Brian Lehrer: Finally, another section of that final chapter is called When Reactionary Errors Lead to Democratic Victories. Want to give us an example?
Zack Beauchamp: Yes. There are two good ones. One is last year's major protests in Israel where the government came out with this plan to overhaul the judiciary in ways that would give the prime minister unbelievable amounts of power and most likely immunize him from his current corruption prosecution. That galvanized the largest protest movement in Israeli history, which had previously been pretty quiescent about the threat to democracy in their country, but came alive because this proposal was so radical.
They overstepped. The radicalism coming from the authoritarian camp inside Israel, the reactionary camp, motivated an extraordinary public backlash, one that that ended up defeating the judicial overhaul. Almost none of it passed, and the part that did was struck down by the Supreme Court. In the US, the 2022 midterms have a variety of different examples, especially on the state level.
You saw a number of different candidates who had openly aligned themselves with Trump's big lie about the 2020 election, and said pretty extreme stuff about American elections. They were running for governor in a number of different key states and for Secretary of State, which had supervisory powers over elections. Guess what? In competitive elections, that is to say not deep red states, they lost every single time. The data that I've seen suggests that that defeat can be partially, not entirely, but partially attributed to the positions they took on American democracy.

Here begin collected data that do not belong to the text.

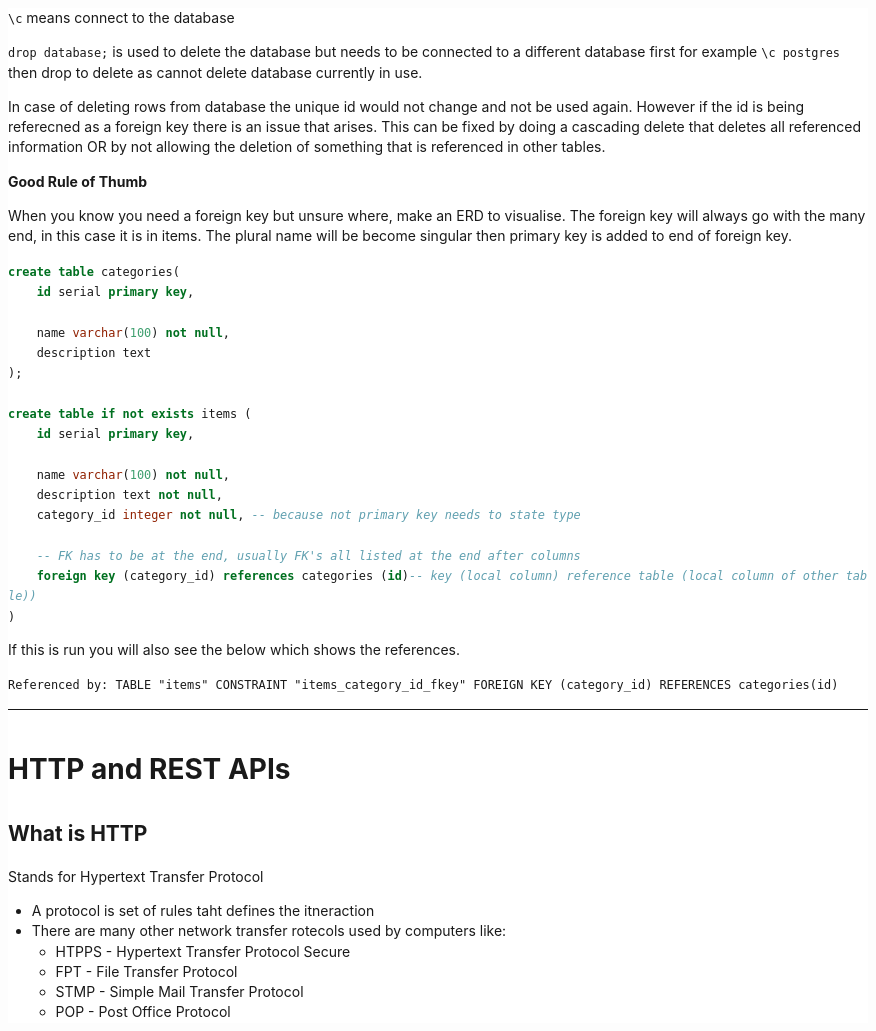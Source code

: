 `\c` means connect to the database

`drop database;` is used to delete the database but needs to be connected to a different database first for example `\c postgres` then drop to delete as cannot delete database currently in use.

In case of deleting rows from database the unique id would not change and not be used again. However if the id is being referecned as a foreign key there is an issue that arises. This can be fixed by doing a cascading delete that deletes all referenced information OR by not allowing the deletion of something that is referenced in other tables.

**Good Rule of Thumb**

When you know you need a foreign key but unsure where, make an ERD to visualise. The foreign key will always go with the many end, in this case it is in items. The plural name will be become singular then primary key is added to end of foreign key.

```sql
create table categories(
    id serial primary key,
    
    name varchar(100) not null, 
    description text
);

create table if not exists items (
    id serial primary key,

    name varchar(100) not null,
    description text not null,
    category_id integer not null, -- because not primary key needs to state type

    -- FK has to be at the end, usually FK's all listed at the end after columns
    foreign key (category_id) references categories (id)-- key (local column) reference table (local column of other table))
)
```
If this is run you will also see the below which shows the references.

`Referenced by:
    TABLE "items" CONSTRAINT "items_category_id_fkey" FOREIGN KEY (category_id) REFERENCES categories(id)
`

***

# HTTP and REST APIs

## What is HTTP

Stands for Hypertext Transfer Protocol
* A protocol is set of rules taht defines the itneraction
* There are many other network transfer rotecols used by computers like:
  * HTPPS - Hypertext Transfer Protocol Secure 
  * FPT -  File Transfer Protocol
  * STMP - Simple Mail Transfer Protocol
  * POP - Post Office Protocol
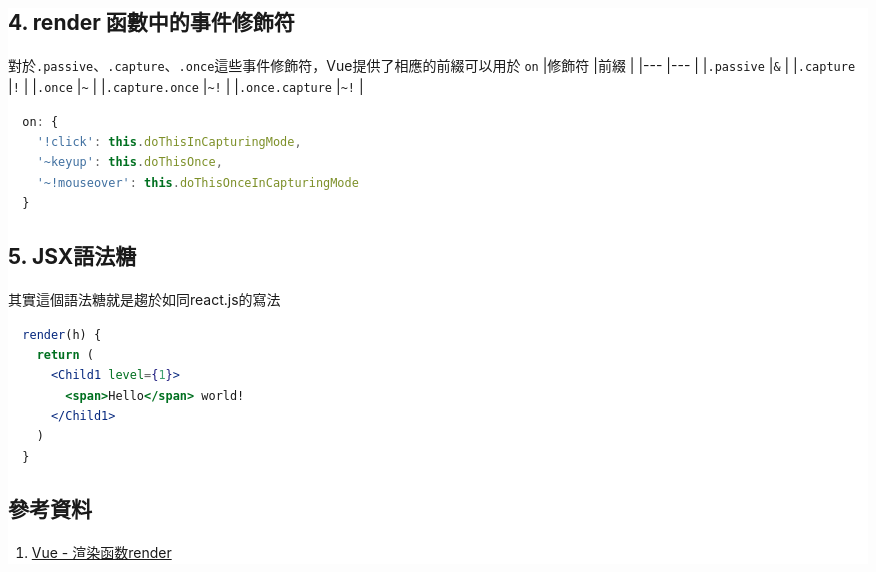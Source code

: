 ## 4. render 函數中的事件修飾符
對於`.passive`、`.capture`、`.once`這些事件修飾符，Vue提供了相應的前綴可以用於 `on`
|修飾符              |前綴  |
|---               |---   |
|`.passive`        |`&`   |
|`.capture`        |`!`   |
|`.once`           |`~`   |
|`.capture.once`   |`~!`   |
|`.once.capture`   |`~!`   |
```javascript
  on: {
    '!click': this.doThisInCapturingMode,
    '~keyup': this.doThisOnce,
    '~!mouseover': this.doThisOnceInCapturingMode
  }
```

## 5. JSX語法糖
其實這個語法糖就是趨於如同react.js的寫法
```jsx
  render(h) {
    return (
      <Child1 level={1}>
        <span>Hello</span> world!
      </Child1>
    )
  }
```

## 參考資料
1. [Vue - 渲染函数render](https://juejin.im/post/6844903919764635655)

I talked to some of the democratic strategists who beat these kinds of candidates. What they said pretty consistently was, by emphasizing the importance of democracy, the sanctity of the ballot, my belief that everyone should be able to vote and have their voice heard, they really persuaded a lot of voters who might not be in ideological alignment with the Democratic Party, but care about protecting democracy from the people who might threaten it.
Brian Lehrer: Zack Beauchamp, senior correspondent at Vox, where he largely covers right wing populism and challenges to democracy in the United States and abroad. His new book is called The Reactionary Spirit: How America's Most Insidious Political Tradition Swept the World. Thank you so much for this conversation.
Zack Beauchamp: Thank you very much, Brian. I really appreciated it.